Current balance--your starting point
Of course, the more that you have today, the less you may need to contribute to your investment portfolio or earn on your investments over your time horizon.
Time (accumulation period)
In general, the longer your time horizon, the greater the opportunity you have to accumulate $1 million. If you have a sufficiently long time horizon and a sufficiently large current balance, with earnings you may be able to reach your goal without making any additional contributions. With a longer time horizon, you'll also have more time to recover if the value of your investments drops. If additional contributions are required in order to reach your goal, the more time you'll have to target your goal, and the less you may have to contribute.
The sooner you start making contributions, the better. If you wait too long and the time remaining to accumulate funds becomes too short, you may be unable to make the large contributions required. In such a case, you may need to consider whether you can extend the accumulation period--for example, by delaying retirement.
Rate of return (earnings)
In general, the greater the rate of return (ROR) that you can earn on your investments, the more likely that you'll reach your investment goal of $1 million. The greater the proportion of the investment portfolio that comes from earnings, the less you may need to contribute to the portfolio. Earnings can benefit from long time horizons and compound rates of return, as returns are earned on any earlier earnings.
However, higher rates of return are generally associated with greater investment risk and the possibility of investment losses. It's important to choose investments that meet your time horizon and tolerance for risk. And be realistic in your assumptions. What rate of return is realistic given your current asset allocation and investment selection?
In planning on how to get to $1 million, you should generally consider how much you have now, how much you can contribute in the future, how much you might earn on your investments, and how long you have to accumulate funds. But remember, there are no guarantees--even when you have a clearly defined goal. For example, the market might not perform as expected, or you may have to reduce your contributions at some point.

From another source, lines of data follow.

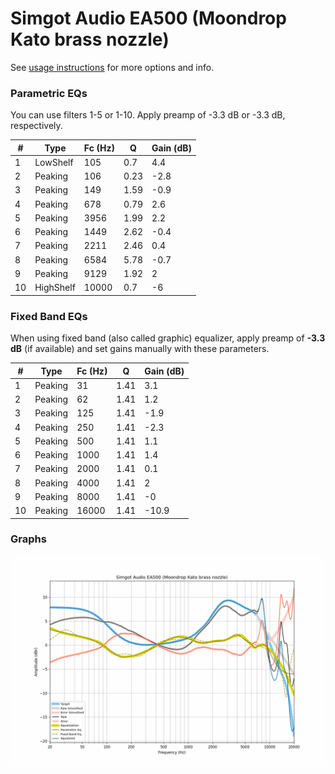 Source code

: # Simgot Audio EA500 (Moondrop Kato brass nozzle)
See [usage instructions](https://github.com/jaakkopasanen/AutoEq#usage) for more options and info.

### Parametric EQs
You can use filters 1-5 or 1-10. Apply preamp of -3.3 dB or -3.3 dB, respectively.

|   # | Type      |   Fc (Hz) |    Q |   Gain (dB) |
|-----|-----------|-----------|------|-------------|
|   1 | LowShelf  |       105 | 0.7  |         4.4 |
|   2 | Peaking   |       106 | 0.23 |        -2.8 |
|   3 | Peaking   |       149 | 1.59 |        -0.9 |
|   4 | Peaking   |       678 | 0.79 |         2.6 |
|   5 | Peaking   |      3956 | 1.99 |         2.2 |
|   6 | Peaking   |      1449 | 2.62 |        -0.4 |
|   7 | Peaking   |      2211 | 2.46 |         0.4 |
|   8 | Peaking   |      6584 | 5.78 |        -0.7 |
|   9 | Peaking   |      9129 | 1.92 |         2   |
|  10 | HighShelf |     10000 | 0.7  |        -6   |

### Fixed Band EQs
When using fixed band (also called graphic) equalizer, apply preamp of **-3.3 dB** (if available) and set gains manually with these parameters.

|   # | Type    |   Fc (Hz) |    Q |   Gain (dB) |
|-----|---------|-----------|------|-------------|
|   1 | Peaking |        31 | 1.41 |         3.1 |
|   2 | Peaking |        62 | 1.41 |         1.2 |
|   3 | Peaking |       125 | 1.41 |        -1.9 |
|   4 | Peaking |       250 | 1.41 |        -2.3 |
|   5 | Peaking |       500 | 1.41 |         1.1 |
|   6 | Peaking |      1000 | 1.41 |         1.4 |
|   7 | Peaking |      2000 | 1.41 |         0.1 |
|   8 | Peaking |      4000 | 1.41 |         2   |
|   9 | Peaking |      8000 | 1.41 |        -0   |
|  10 | Peaking |     16000 | 1.41 |       -10.9 |

### Graphs
![](./Simgot%20Audio%20EA500%20(Moondrop%20Kato%20brass%20nozzle).png)

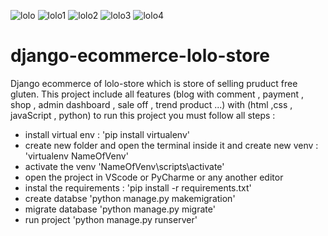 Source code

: ![lolo](https://user-images.githubusercontent.com/36988298/198587548-0b806934-a312-4b54-8031-b541b9714738.PNG)
![lolo1](https://user-images.githubusercontent.com/36988298/198587558-b8a8dbb0-9deb-4edb-8c93-436880cc75a0.PNG)
![lolo2](https://user-images.githubusercontent.com/36988298/198587584-bf542ddf-eed1-4d37-9924-5a34ddc1996e.PNG)
![lolo3](https://user-images.githubusercontent.com/36988298/198587598-8620d22e-e66b-4ddd-9d09-496d15bcb810.PNG)
![lolo4](https://user-images.githubusercontent.com/36988298/198587620-09be04a0-5a59-407e-8648-bd178a6279a0.PNG)
# django-ecommerce-lolo-store
Django ecommerce of lolo-store which is store of selling pruduct free gluten.
This project include all features (blog with comment , payment , shop , admin dashboard , sale off , trend product ...) with (html ,css , javaScript , python) 
to run this project you must follow all steps :
- install virtual env : 'pip install virtualenv'
- create new folder and open the terminal inside it and create  new venv : 'virtualenv NameOfVenv'
- activate the venv 'NameOfVenv\scripts\activate'
- open the project in VScode or PyCharme or any another editor 
- instal the requirements : 'pip install -r requirements.txt'
- create databse 'python manage.py makemigration'
- migrate database 'python manage.py migrate'
- run project 'python manage.py runserver'
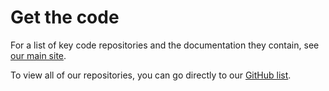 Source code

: # Get the code

For a list of key code repositories and the documentation they contain, see [our main site](http://mbed.com/en/development/getting-started/migrating-from-mbed-classic/).

To view all of our repositories, you can go directly to our [GitHub list](https://github.com/ARMmbed).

Review your progress periodically and be prepared to make adjustments when necessary.
Amount of contributions
Of course, the more you can regularly contribute to your investment portfolio (e.g., monthly or yearly), the better your chances are of reaching your investment goal of $1 million, especially if you start contributing early and have a long time horizon.
Now that we've reviewed the primary factors that affect your chances of getting to a million dollars, let's consider this question: At a given rate of return, how much do you need to save each year to reach the $1 million target? For example, let's assume that you anticipate that you can earn an annual rate of 5% (to be compounded monthly) on your investments. If your current balance is $500,000 and you have 20 more years to reach $1 million, you actually do not need to make any additional contributions (see scenario 1 in the table below), but if you only have 10 more years, you'll need to make annual contributions of $13,956 (see scenario 2). If your current balance is $0 and you have 30 more years to reach $1 million, you'll need to contribute $14,754 annually (see scenario 3), but if you only have 20 more years, you'll need to contribute $29,873 annually (see scenario 4).
This is a hypothetical example and is not intended to reflect the actual performance of any investment. Actual results may vary. Taxes and inflation are not considered.